In addition to the immediate value of our analysis to understanding dermatology AI devices, our analysis provides a general framework for auditing complex AI systems that require specialized domain knowledge to best understand. Specifically, investigators could apply our complete analysis pipeline—training of generative models to synthesize counterfactuals, querying of experts via a randomized and blinded data collection app using freeform “attribute” fields, and compilation of those responses to attain a global understanding of an AI system—to characterize other AI medical image analysis tools, such as the numerous AI-based medical image analysis systems that have been deployed clinically, as well as for non-medical, computer-vision tasks such as facial recognition, scene classification in autonomous vehicles, or industrial or agricultural monitoring. In addition, our framework for querying experts and compiling responses could be applied in conjunction with other XAI techniques to understand AI systems outside the image domain, in cases where input features still lack stable semantics, such as systems that operate on time-series data. More generally, our study sets a precedent for rigorous application of explainable AI, addressing key issues that may have imperiled previous XAI analyses: insufficient sampling, potential for bias, lack of expert involvement, and failure to examine AI systems in multiple contexts.

Methods

Image selection and preprocessing

To interrogate the performance of AI-based dermatological classifiers, we collected images of melanomas and melanoma look-alike lesions from multiple sources. Our first source, Fitzpatrick17k²⁸, consists of clinical (rather than dermoscopic) images previously aggregated from online dermatology atlases. We filtered Fitzpatrick17k to include only melanomas, benign melanocytic lesions, seborrheic keratoses, and dermatofibromas. We additionally excluded diagramatic and histopathological images, and images that could be clearly identified as pediatric; after exclusions, the dataset consisted of 889 images. Advantages of Fitzpatrick17k include closer approximation of the expected inputs to consumer-facing dermatology AI tools (as compared to dermoscopic images, which require specialized tools) and inclusion of a variety of skin tones. Disadvantages include its relatively small size after filtering and noise in the diagnosis labels, which may not have been acquired via histopathological analysis or other gold-standard means.

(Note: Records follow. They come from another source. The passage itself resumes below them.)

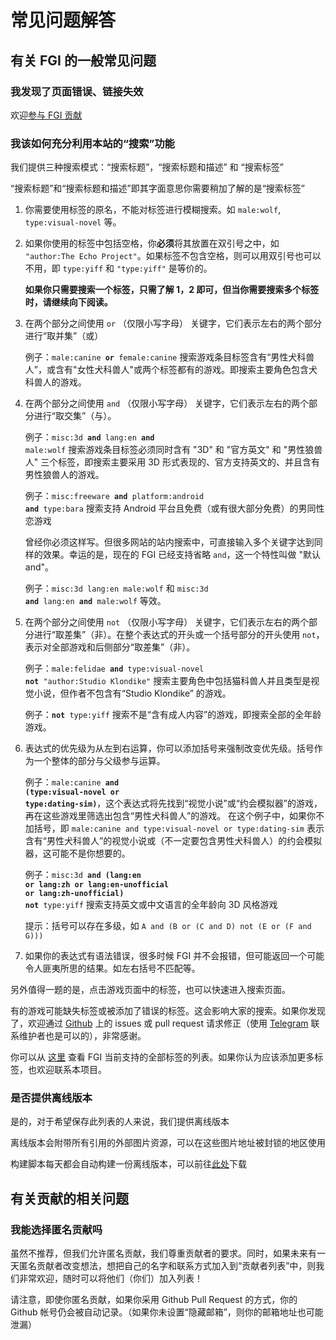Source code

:# 常见问题解答

## 有关 FGI 的一般常见问题

### 我发现了页面错误、链接失效

欢迎[参与 FGI 贡献](https://github.com/FurryGamesIndex/games/blob/master/doc/Contribute.zh-cn.md)

<a id="search_help"></a>
### 我该如何充分利用本站的“搜索”功能

我们提供三种搜索模式：“搜索标题”，“搜索标题和描述” 和 “搜索标签”

“搜索标题”和“搜索标题和描述”即其字面意思你需要稍加了解的是“搜索标签”

1. 你需要使用标签的原名，不能对标签进行模糊搜索。如 `male:wolf`, `type:visual-novel` 等。

2. 如果你使用的标签中包括空格，你**必须**将其放置在双引号之中，如 `"author:The Echo Project"`。如果标签不包含空格，则可以用双引号也可以不用，即 `type:yiff` 和 `"type:yiff"` 是等价的。

	**如果你只需要搜索一个标签，只需了解 1，2 即可，但当你需要搜索多个标签时，请继续向下阅读。**

3. 在两个部分之间使用 `or` （仅限小写字母） 关键字，它们表示左右的两个部分进行“取并集”（或）

	例子：<code>male:canine **or** female:canine</code> 搜索游戏条目标签含有“男性犬科兽人”，或含有"女性犬科兽人"或两个标签都有的游戏。即搜索主要角色包含犬科兽人的游戏。

4. 在两个部分之间使用 `and` （仅限小写字母） 关键字，它们表示左右的两个部分进行“取交集”（与）。

	例子：<code>misc:3d **and** lang:en **and** male:wolf</code> 搜索游戏条目标签必须同时含有 "3D" 和 "官方英文" 和 "男性狼兽人" 三个标签，即搜索主要采用 3D 形式表现的、官方支持英文的、并且含有男性狼兽人的游戏。

	例子：<code>misc:freeware **and** platform:android **and** type:bara</code> 搜索支持 Android 平台且免费（或有很大部分免费）的男同性恋游戏

	曾经你必须这样写。但很多网站的站内搜索中，可直接输入多个关键字达到同样的效果。幸运的是，现在的 FGI 已经支持省略 `and`，这一个特性叫做 "默认 and"。

	例子：`misc:3d lang:en male:wolf` 和 <code>misc:3d **and** lang:en **and** male:wolf</code> 等效。

5. 在两个部分之间使用 `not` （仅限小写字母） 关键字，它们表示左右的两个部分进行“取差集”（非）。在整个表达式的开头或一个括号部分的开头使用 `not`，表示对全部游戏和后侧部分“取差集”（非）。

	例子：<code>male:felidae **and** type:visual-novel **not** "author:Studio Klondike"</code> 搜索主要角色中包括猫科兽人并且类型是视觉小说，但作者不包含有“Studio Klondike” 的游戏。

	例子：<code>**not** type:yiff</code> 搜索不是“含有成人内容”的游戏，即搜索全部的全年龄游戏。

6. 表达式的优先级为从左到右运算，你可以添加括号来强制改变优先级。括号作为一个整体的部分与父级参与运算。

	例子：<code>male:canine **and** **(**type:visual-novel **or** type:dating-sim**)**</code>，这个表达式将先找到“视觉小说”或“约会模拟器”的游戏，再在这些游戏里筛选出包含“男性犬科兽人”的游戏。
	在这个例子中，如果你不加括号，即 `male:canine and type:visual-novel or type:dating-sim` 表示含有“男性犬科兽人”的视觉小说或（不一定要包含男性犬科兽人）的约会模拟器，这可能不是你想要的。

	例子：<code>misc:3d **and** **(**lang:en **or** lang:zh **or** lang:en-unofficial **or** lang:zh-unofficial**)** **not** type:yiff</code> 搜索支持英文或中文语言的全年龄向 3D 风格游戏

	提示：括号可以存在多级，如 `A and (B or (C and D) not (E or (F and G)))`

7. 如果你的表达式有语法错误，很多时候 FGI 并不会报错，但可能返回一个可能令人匪夷所思的结果。如左右括号不匹配等。

另外值得一题的是，点击游戏页面中的标签，也可以快速进入搜索页面。

有的游戏可能缺失标签或被添加了错误的标签。这会影响大家的搜索。如果你发现了，欢迎通过 [Github](https://github.com/FurryGamesIndex/games/) 上的 issues 或 pull request 请求修正（使用 [Telegram](https://t.me/FurryGamesIndex) 联系维护者也是可以的），非常感谢。

你可以从 [这里](https://github.com/FurryGamesIndex/games/blob/master/doc/tags.zh-cn.md) 查看 FGI 当前支持的全部标签的列表。如果你认为应该添加更多标签，也欢迎联系本项目。

### 是否提供离线版本

是的，对于希望保存此列表的人来说，我们提供离线版本

离线版本会附带所有引用的外部图片资源，可以在这些图片地址被封锁的地区使用

构建脚本每天都会自动构建一份离线版本，可以前往[此处](https://github.com/FurryGamesIndex/games/releases/tag/_gh_assets)下载

## 有关贡献的相关问题

### 我能选择匿名贡献吗

虽然不推荐，但我们允许匿名贡献，我们尊重贡献者的要求。同时，如果未来有一天匿名贡献者改变想法，想把自己的名字和联系方式加入到“贡献者列表”中，则我们非常欢迎，随时可以将他们（你们）加入列表！

请注意，即使你匿名贡献，如果你采用 Github Pull Request 的方式，你的 Github 帐号仍会被自动记录。（如果你未设置“隐藏邮箱”，则你的邮箱地址也可能泄漏）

Our second source, the ISIC 2019 challenge dataset^26,27,36, consists of dermoscopic images from a variety of primary sources, including HAM10000²⁶ and BCN20000²⁷. Like Fitzpatrick17k, we filtered the dataset to include melanomas, as well as melanoma look-alikes: benign melanocytic lesions, seborrheic keratoses, and dermatofibromas. After filtering, the ISIC dataset consisted of 20260 images. Most lesions were confirmed via histopathology (n=13072) or serial imaging showing no change (n=3704), while a smaller number were confirmed by single image expert consensus (n=1207), confocal microscopy with consensus dermoscopy (n=712), or unspecified means (n=1565). Compared to Fitzpatrick17k, ISIC thus offers more reliable diagnoses, but it lacks diversity in skin tones, featuring predominately light skin.

Finally, our third source, DDI²¹, consists of clinical images gathered from Stanford Clinics. Like other datasets, we filtered DDI to include only melanomas and melanoma look-alikes. In the case of DDI, which contains more granular and varied diagnoses, we included the following labels in our “melanoma” category: acral lentiginous melanoma, melanoma it situ, nodular melanoma, as well as the general tag “melanoma”. As melanoma look-alikes, we included the following labels: acral melanotic macule, atypical spindle cell nevus of reed, benign keratosis, blue nevus, dermatofibroma, dysplastic nevus, epidermal nevus, hyperpigmentation, keloid, inverted follicular keratosis, melanocytic nevi, nevus lipomatosus superficialis, pigmented spindle cell nevus of reed, seborrheic keratosis, irritated seborrheic keratosis, and solar lentigo. After filtering, DDI included 282 images; due to the comparatively high volume of data required for training our generative models, DDI was used only for performance evaluation (Fig. 1), rather than for our in-depth analysis of medical AI reasoning processes. However, DDI offers a number of desirable characteristics for evaluation purposes: (i) its images were not publicly available until after we obtained the five audited dermatology AI devices, precluding train-test overlap; (ii) DDI images have diverse skin tones, including enrichment for Fitzpatrick skin types V and VI; (iii) DDI contains a wide variety of skin conditions, including uncommon conditions; and (iv) the lesions are histopathologically proven, guaranteeing label accuracy. We note also that DDI is likely enriched for challenging lesions, since these are the lesions likely to require a biopsy.

Classifier reproduction

We reproduced five AI-based dermatological classifiers, including prominent academically designed classifiers proposed for clinical use and classifiers currently in use by the public. Two of the classifiers, Scanoma and Smart Skin Cancer Detection (SSCD) are designed for use on mobile devices by the general public. The DeepDerm classifier is a previously published reproduction²¹ of a prominent academic model¹⁵, sharing its training data and architecture. The ModelDerm 2018 classifier is a publicly distributed academic model²², of which a later iteration (for which model weights are not publicly available) has been CE marked for use by the general public in Europe. The SIIM-ISIC Kaggle competition classifier is a reproduction of the first-place classifier²⁴ in the 2020 SIIM-ISIC Kaggle competition²⁵. These models cover a broad range of architectures, pre-processing techniques, and training data sources; as such we believe these models offer a thorough view of both current practices and the state-of-the-art in dermatology AI.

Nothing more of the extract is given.